Saved data entries:
Start of Block

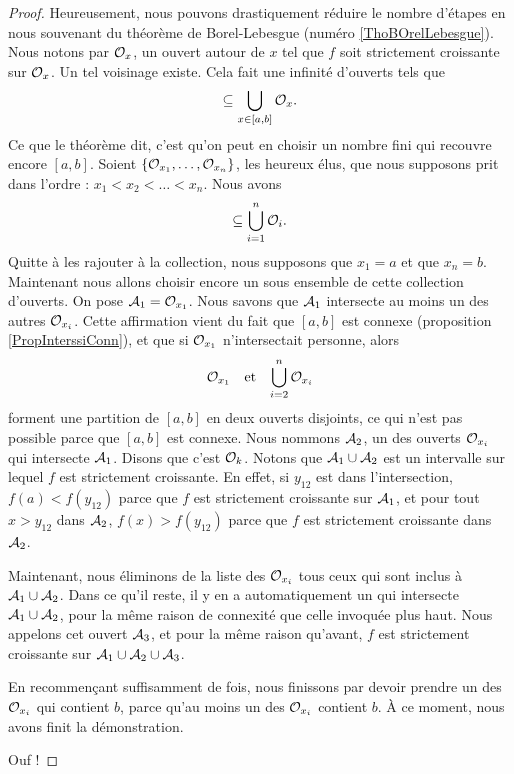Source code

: \begin{proof}
	Heureusement, nous pouvons drastiquement réduire le nombre d'étapes en nous souvenant du théorème de Borel-Lebesgue (numéro \ref{ThoBOrelLebesgue}). Nous notons par $\mathcal{O}_x$, un ouvert autour de $x$ tel que $f$ soit strictement croissante sur $\mathcal{O}_x$. Un tel voisinage existe. Cela fait une infinité d'ouverts tels que
	\begin{equation}
		[a,b]\subseteq\bigcup_{x\in[a,b]}\mO_x.
	\end{equation}
	Ce que le théorème dit, c'est qu'on peut en choisir un nombre fini qui recouvre encore $[a,b]$. Soient $\{ \mathcal{O}_{x_1},\ldots,\mathcal{O}_{x_n} \}$, les heureux élus, que nous supposons prit dans l'ordre : $x_1<x_2<\ldots<x_n$. Nous avons
	\begin{equation}
		[a,b]\subseteq\bigcup_{i=1}^n\mO_i.
	\end{equation}
	Quitte à les rajouter à la collection, nous supposons que $x_1=a$ et que $x_n=b$. Maintenant nous allons choisir encore un sous ensemble de cette collection d'ouverts. On pose $\mathcal{A}_1=\mathcal{O}_{x_1}$. Nous savons que $\mathcal{A}_1$ intersecte au moins un des autres $\mathcal{O}_{x_i}$. Cette affirmation vient du fait que $[a,b]$ est connexe (proposition \ref{PropInterssiConn}), et que si $\mathcal{O}_{x_1}$ n'intersectait personne, alors 
	\begin{equation}
		\begin{aligned}[]
			\mO_{x_1}&&\text{et}&&\bigcup_{i=2}^n\mO_{x_i}
		\end{aligned}
	\end{equation}
	forment une partition de $[a,b]$ en deux ouverts disjoints, ce qui n'est pas possible parce que $[a,b]$ est connexe. Nous nommons $\mathcal{A}_2$, un des ouverts $\mathcal{O}_{x_i}$ qui intersecte $\mathcal{A}_1$. Disons que c'est $\mathcal{O}_k$. Notons que $\mathcal{A}_1\cup\mathcal{A}_2$ est un intervalle sur lequel $f$ est strictement croissante. En effet, si $y_{12}$ est dans l'intersection, $f(a)<f(y_{12})$ parce que $f$ est strictement croissante sur $\mathcal{A}_1$, et pour tout $x>y_{12}$ dans $\mathcal{A}_2$, $f(x)>f(y_{12})$ parce que $f$ est strictement croissante dans $\mathcal{A}_2$. 

	Maintenant, nous éliminons de la liste des $\mathcal{O}_{x_i}$ tous ceux qui sont inclus à $\mathcal{A}_1\cup\mathcal{A}_2$. Dans ce qu'il reste, il y en a automatiquement un qui intersecte $\mathcal{A}_1\cup\mathcal{A}_2$, pour la même raison de connexité que celle invoquée plus haut. Nous appelons cet ouvert $\mathcal{A}_3$, et pour la même raison qu'avant, $f$ est strictement croissante sur $\mathcal{A}_1\cup\mathcal{A}_2\cup\mathcal{A}_3$.

	En recommençant suffisamment de fois, nous finissons par devoir prendre un des $\mathcal{O}_{x_i}$ qui contient $b$, parce qu'au moins un des $\mathcal{O}_{x_i}$ contient $b$. À ce moment, nous avons finit la démonstration.

	Ouf !
\end{proof}

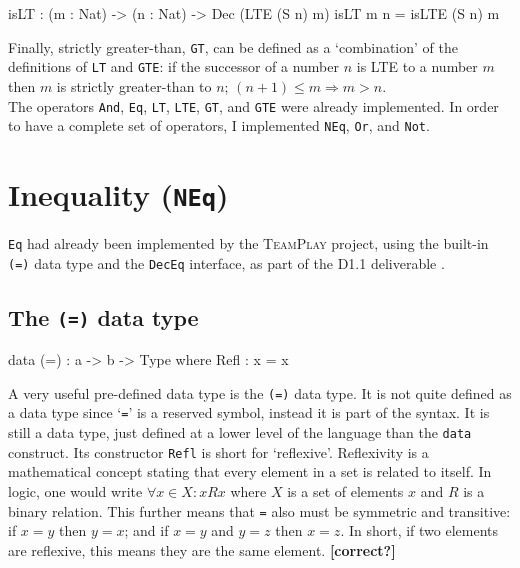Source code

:         \begin{code}[caption={\texttt{GT} can be defined based on \texttt{LTE}}]
        isLT : (m : Nat) -> (n : Nat) -> Dec (LTE (S n) m)
        isLT m n = isLTE (S n) m
        \end{code}
        
        Finally, strictly greater-than, \texttt{GT}, can be defined as a `combination' of the definitions of \texttt{LT} and \texttt{GTE}: if the successor of a number $n$ is LTE to a number $m$ then $m$ is strictly greater-than to $n$; $(n + 1) \leq m \Rightarrow m > n$.
        \\
        
        The operators \texttt{And}, \texttt{Eq}, \texttt{LT}, \texttt{LTE}, \texttt{GT}, and \texttt{GTE} were already implemented. In order to have a complete set of operators, I implemented \texttt{NEq}, \texttt{Or}, and \texttt{Not}.


\section{Inequality (\texttt{NEq})}\label{des:neq}
    \texttt{Eq} had already been implemented by the \textsc{TeamPlay} project, using the built-in \texttt{(=)} data type and the \texttt{DecEq} interface, as part of the D1.1 deliverable \cite{teamplay:d1.1}.
    
    \subsection{The \texttt{(=)} data type}
        \begin{code}[label={des:refl-concept}, caption={The concept of an equality data type}]
        data (=) : a -> b -> Type where
            Refl : x = x
        \end{code}
    
        A very useful pre-defined data type is the \texttt{(=)} data type. It is not quite defined as a data type since `\texttt{=}' is a reserved symbol, instead it is part of the \Idris syntax. It is still a data type, just defined at a lower level of the language than the \texttt{data} construct. Its constructor \texttt{Refl} is short for `reflexive'. Reflexivity is a mathematical concept stating that every element in a set is related to itself. In logic, one would write $\forall x \in X : x R x$ where $X$ is a set of elements $x$ and $R$ is a binary relation. This further means that \texttt{=} also must be symmetric and transitive: if $x = y$ then $y = x$; and if $x = y$ and $y = z$ then $x = z$. In short, if two elements are reflexive, this means they are the same element. \textbf{[correct?]}
    
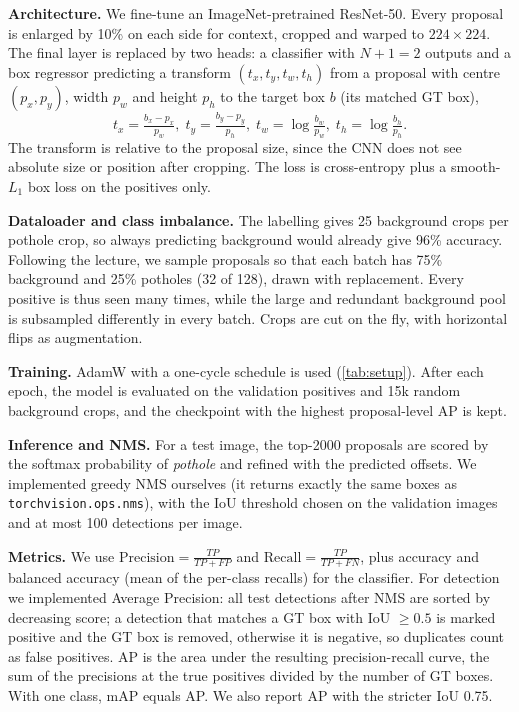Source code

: \documentclass[10pt,twocolumn,letterpaper]{article}
\begin{document}
\noindent\textbf{Architecture.}
We fine-tune an ImageNet-pretrained ResNet-50. Every proposal is enlarged by 10\% on each side for context, cropped and warped to $224\times224$. The final layer is replaced by two heads: a classifier with $N{+}1=2$ outputs and a box regressor predicting a transform $(t_x,t_y,t_w,t_h)$ from a proposal with centre $(p_x,p_y)$, width $p_w$ and height $p_h$ to the target box $b$ (its matched GT box),
\begin{equation*}
t_x=\tfrac{b_x-p_x}{p_w},\; t_y=\tfrac{b_y-p_y}{p_h},\; t_w=\log\tfrac{b_w}{p_w},\; t_h=\log\tfrac{b_h}{p_h}.
\end{equation*}
The transform is relative to the proposal size, since the CNN does not see absolute size or position after cropping. The loss is cross-entropy plus a smooth-$L_1$ box loss on the positives only.

\noindent\textbf{Dataloader and class imbalance.}
The labelling gives 25 background crops per pothole crop, so always predicting background would already give 96\% accuracy. Following the lecture, we sample proposals so that each batch has 75\% background and 25\% potholes (32 of 128), drawn with replacement. Every positive is thus seen many times, while the large and redundant background pool is subsampled differently in every batch. Crops are cut on the fly, with horizontal flips as augmentation.

\noindent\textbf{Training.}
AdamW with a one-cycle schedule is used (\cref{tab:setup}). After each epoch, the model is evaluated on the validation positives and 15k random background crops, and the checkpoint with the highest proposal-level AP is kept.

\noindent\textbf{Inference and NMS.}
For a test image, the top-2000 proposals are scored by the softmax probability of \emph{pothole} and refined with the predicted offsets. We implemented greedy NMS ourselves (it returns exactly the same boxes as \texttt{torchvision.ops.nms}), with the IoU threshold chosen on the validation images and at most 100 detections per image.

\noindent\textbf{Metrics.}
We use $\text{Precision}=\frac{TP}{TP+FP}$ and $\text{Recall}=\frac{TP}{TP+FN}$, plus accuracy and balanced accuracy (mean of the per-class recalls) for the classifier. For detection we implemented Average Precision: all test detections after NMS are sorted by decreasing score; a detection that matches a GT box with IoU $\ge 0.5$ is marked positive and the GT box is removed, otherwise it is negative, so duplicates count as false positives. AP is the area under the resulting precision-recall curve, \ie the sum of the precisions at the true positives divided by the number of GT boxes. With one class, mAP equals AP. We also report AP with the stricter IoU 0.75.
\end{document}
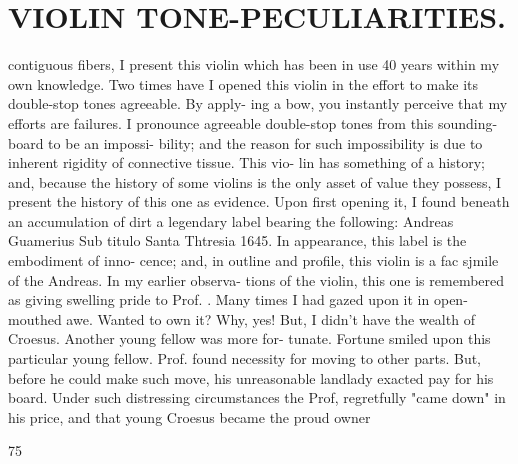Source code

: \documentclass{article}
\begin{document}
\section*{VIOLIN TONE-PECULIARITIES.}
contiguous fibers, I present this violin which has been in use 40 years within my own knowledge. Two times have I opened this violin in the effort to make its double-stop tones agreeable. By apply- ing a bow, you instantly perceive that my efforts are failures. I pronounce agreeable double-stop tones from this sounding-board to be an impossi- bility; and the reason for such impossibility is due to inherent rigidity of connective tissue. This vio- lin has something of a history; and, because the history of some violins is the only asset of value they possess, I present the history of this one as evidence. Upon first opening it, I found beneath an accumulation of dirt a legendary label bearing the following: Andreas Guamerius Sub titulo Santa Thtresia 1645. In appearance, this label is the embodiment of inno- cence; and, in outline and profile, this violin is a fac sjmile of the Andreas. In my earlier observa- tions of the violin, this one is remembered as giving swelling pride to Prof. . Many times I had gazed upon it in open-mouthed awe. Wanted to own it? Why, yes! But, I didn't have the wealth of Croesus. Another young fellow was more for- tunate. Fortune smiled upon this particular young fellow. Prof. found necessity for moving to other parts. But, before he could make such move, his unreasonable landlady exacted pay for his board. Under such distressing circumstances the Prof, regretfully "came down" in his price, and that young Croesus became the proud owner

75
\end{document}

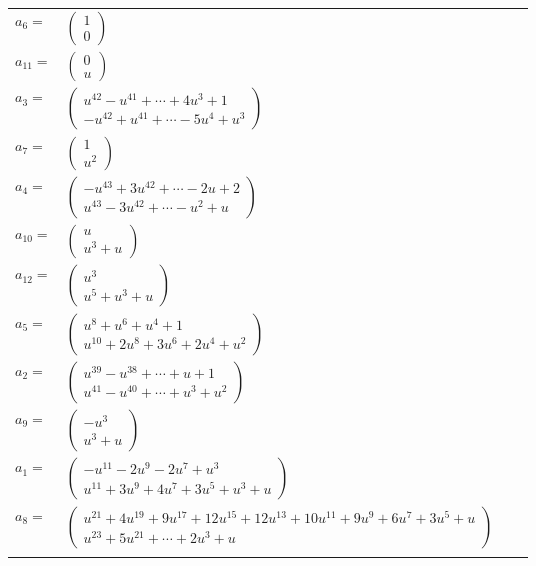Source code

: \documentclass[1p]{elsarticle_modified}
\theoremstyle{definition}
\begin{document}
\begin{tabular}{m{7pt} m{180pt} m{7pt} m{180pt} }
\flushright $a_{6}=$&$\begin{pmatrix}1\\0\end{pmatrix}$ \\
\flushright $a_{11}=$&$\begin{pmatrix}0\\u\end{pmatrix}$ \\
\flushright $a_{3}=$&$\begin{pmatrix}u^{42}- u^{41}+\cdots+4 u^3+1\\- u^{42}+u^{41}+\cdots-5 u^4+u^3\end{pmatrix}$ \\
\flushright $a_{7}=$&$\begin{pmatrix}1\\u^2\end{pmatrix}$ \\
\flushright $a_{4}=$&$\begin{pmatrix}- u^{43}+3 u^{42}+\cdots-2 u+2\\u^{43}-3 u^{42}+\cdots- u^2+u\end{pmatrix}$ \\
\flushright $a_{10}=$&$\begin{pmatrix}u\\u^3+u\end{pmatrix}$ \\
\flushright $a_{12}=$&$\begin{pmatrix}u^3\\u^5+u^3+u\end{pmatrix}$ \\
\flushright $a_{5}=$&$\begin{pmatrix}u^8+u^6+u^4+1\\u^{10}+2 u^8+3 u^6+2 u^4+u^2\end{pmatrix}$ \\
\flushright $a_{2}=$&$\begin{pmatrix}u^{39}- u^{38}+\cdots+u+1\\u^{41}- u^{40}+\cdots+u^3+u^2\end{pmatrix}$ \\
\flushright $a_{9}=$&$\begin{pmatrix}- u^3\\u^3+u\end{pmatrix}$ \\
\flushright $a_{1}=$&$\begin{pmatrix}- u^{11}-2 u^9-2 u^7+u^3\\u^{11}+3 u^9+4 u^7+3 u^5+u^3+u\end{pmatrix}$ \\
\flushright $a_{8}=$&$\begin{pmatrix}u^{21}+4 u^{19}+9 u^{17}+12 u^{15}+12 u^{13}+10 u^{11}+9 u^9+6 u^7+3 u^5+u\\u^{23}+5 u^{21}+\cdots+2 u^3+u\end{pmatrix}$\\&\end{tabular}
\end{document}
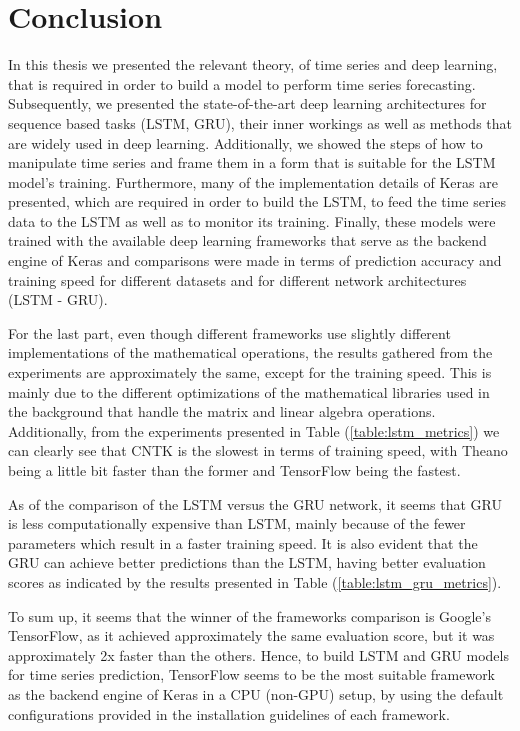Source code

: \documentclass[a4paper, 12pt]{article}
\numberwithin{equation}{section}
\numberwithin{figure}{section}
\numberwithin{table}{section}
\begin{document}
	\newpage

	\section{Conclusion}
	
	In this thesis we presented the relevant theory, of time series and deep learning, that is required in order to build a model to perform time series forecasting.
	Subsequently, we presented the state-of-the-art deep learning architectures for sequence based tasks (LSTM, GRU), their inner workings as well as methods that are widely used in deep learning.
	Additionally, we showed the steps of how to manipulate time series and frame them in a form that is suitable for the LSTM model's training.
	Furthermore, many of the implementation details of Keras are presented, which are required in order to build the LSTM, to feed the time series data to the LSTM as well as to monitor its training.
	Finally, these models were trained with the available deep learning frameworks that serve as the backend engine of Keras and comparisons were made in terms of prediction accuracy and training speed for different datasets and for different network architectures (LSTM - GRU).\par
	
	For the last part, even though different frameworks use slightly different implementations of the mathematical operations, the results gathered from the experiments are approximately the same, except for the training speed. This is mainly due to the different optimizations of the mathematical libraries used in the background that handle the matrix and linear algebra operations. Additionally, from the experiments presented in Table (\ref{table:lstm_metrics}) we can clearly see that CNTK is the slowest in terms of training speed, with Theano being a little bit faster than the former and TensorFlow being the fastest.\par
	
	As of the comparison of the LSTM versus the GRU network, it seems that GRU is less computationally expensive than LSTM, mainly because of the fewer parameters which result in a faster training speed. It is also evident that the GRU can achieve better predictions than the LSTM, having better evaluation scores as indicated by the results presented in Table (\ref{table:lstm_gru_metrics}).\par
	
	To sum up, it seems that the winner of the frameworks comparison is Google's TensorFlow, as it achieved approximately the same evaluation score, but it was approximately 2x faster than the others. Hence, to build LSTM and GRU models for time series prediction, TensorFlow seems to be the most suitable framework as the backend engine of Keras in a CPU (non-GPU) setup, by using the default configurations provided in the installation guidelines of each framework.
	
	\newpage
	
	\nocite{*}
	
	
	
	
\end{document}

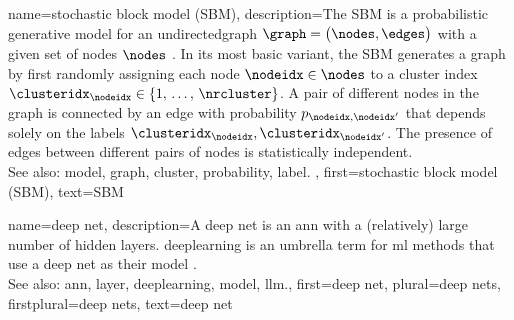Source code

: {name={stochastic block model (SBM)},
	description={The SBM \cite{holland1983stochastic} is a 
		probabilistic generative \gls{model} for an \gls{undirectedgraph} $\graph = \big( \nodes, \edges \big)$ 
		with a given set of nodes $\nodes$ \cite{AbbeSBM2018}. In its most basic variant, 
		the SBM generates a \gls{graph} by first randomly assigning each node $\nodeidx \in \nodes$ to 
		a \gls{cluster} index $\clusteridx_{\nodeidx} \in \{1, \,\ldots, \,\nrcluster\}$. A pair of different nodes in the 
		\gls{graph} is \gls{connected} by an edge with \gls{probability} $p_{\nodeidx,\nodeidx'}$ that depends 
		solely on the \glspl{label} $\clusteridx_{\nodeidx}, \clusteridx_{\nodeidx'}$. 
		The presence of edges between different pairs of 
		nodes is statistically independent.
					\\ 
		See also: \gls{model}, \gls{graph}, \gls{cluster}, \gls{probability}, \gls{label}. },
	first={stochastic block model (SBM)},
	text={SBM} 
}

{name={deep net},
	description={A deep net is an \gls{ann} with a 
	    	(relatively) large number of hidden \glspl{layer}. \Gls{deeplearning} 
		is an umbrella term for \gls{ml} methods that use a deep 
		net as their \gls{model} \cite{Goodfellow-et-al-2016}.
				\\ 
		See also: \gls{ann}, \gls{layer}, \gls{deeplearning}, \gls{model}, \gls{llm}.},
	first={deep net},
	plural={deep nets},
	firstplural={deep nets},
	text={deep net} 
}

End of Block

## Exercise prompt
Pull every line containing the word "edges" out of the entries above.

## Result of this exercise
		probabilistic generative \gls{model} for an \gls{undirectedgraph} $\graph = \big( \nodes, \edges \big)$ 
		The presence of edges between different pairs of 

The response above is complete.